Stored data:

Content starts

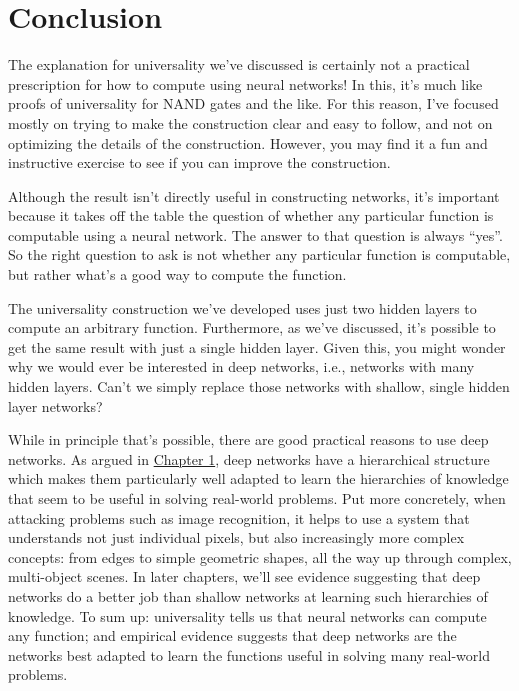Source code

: \documentclass[a4paper,twoside,10pt]{book}
\begin{document}
\section*{Conclusion}
The explanation for universality we've discussed is certainly not a practical prescription for how to compute using neural networks! In this, it's much like proofs of universality for NAND gates and the like. For this reason, I've focused mostly on trying to make the construction clear and easy to follow, and not on optimizing the details of the construction. However, you may find it a fun and instructive exercise to see if you can improve the construction.

Although the result isn't directly useful in constructing networks, it's important because it takes off the table the question of whether any particular function is computable using a neural network. The answer to that question is always ``yes''. So the right question to ask is not whether any particular function is computable, but rather what's a good way to compute the function.

The universality construction we've developed uses just two hidden layers to compute an arbitrary function. Furthermore, as we've discussed, it's possible to get the same result with just a single hidden layer. Given this, you might wonder why we would ever be interested in deep networks, i.e., networks with many hidden layers. Can't we simply replace those networks with shallow, single hidden layer networks?


While in principle that's possible, there are good practical reasons to use deep networks. As argued in \hyperref[sec:1.8]{Chapter 1}, deep networks have a hierarchical structure which makes them particularly well adapted to learn the hierarchies of knowledge that seem to be useful in solving real-world problems. Put more concretely, when attacking problems such as image recognition, it helps to use a system that understands not just individual pixels, but also increasingly more complex concepts: from edges to simple geometric shapes, all the way up through complex, multi-object scenes. In later chapters, we'll see evidence suggesting that deep networks do a better job than shallow networks at learning such hierarchies of knowledge. To sum up: universality tells us that neural networks can compute any function; and empirical evidence suggests that deep networks are the networks best adapted to learn the functions useful in solving many real-world problems.
\end{document}
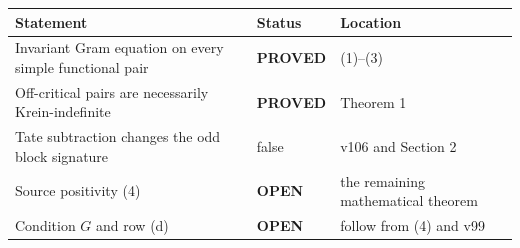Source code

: \documentclass[11pt]{article}
\newcommand{\PROVED}{\textcolor{green!40!black}{\textbf{PROVED}}}
\newcommand{\OPEN}{\textcolor{red!70!black}{\textbf{OPEN}}}
\begin{document}
\begin{center}
\begin{tabular}{>{\raggedright\arraybackslash}p{.58\linewidth}
                >{\centering\arraybackslash}p{.15\linewidth}
                >{\raggedright\arraybackslash}p{.17\linewidth}}
\toprule
Statement & Status & Location \\
\midrule
Invariant Gram equation on every simple functional pair & \PROVED & (1)--(3) \\
Off-critical pairs are necessarily Krein-indefinite & \PROVED & Theorem 1 \\
Tate subtraction changes the odd block signature & false & v106 and Section 2 \\
Source positivity (4) & \OPEN & the remaining mathematical theorem \\
Condition $G$ and row (d) & \OPEN & follow from (4) and v99 \\
\bottomrule
\end{tabular}
\end{center}
\end{document}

Content ends

▶ _EXERCISE_:
Give back exactly the lines above starting at the line where "Although the result" appears and ending at the line where "The universality construction" appears, both included, with no other lines.

▶ _ANSWER SPACE_:
Although the result isn't directly useful in constructing networks, it's important because it takes off the table the question of whether any particular function is computable using a neural network. The answer to that question is always ``yes''. So the right question to ask is not whether any particular function is computable, but rather what's a good way to compute the function.

The universality construction we've developed uses just two hidden layers to compute an arbitrary function. Furthermore, as we've discussed, it's possible to get the same result with just a single hidden layer. Given this, you might wonder why we would ever be interested in deep networks, i.e., networks with many hidden layers. Can't we simply replace those networks with shallow, single hidden layer networks?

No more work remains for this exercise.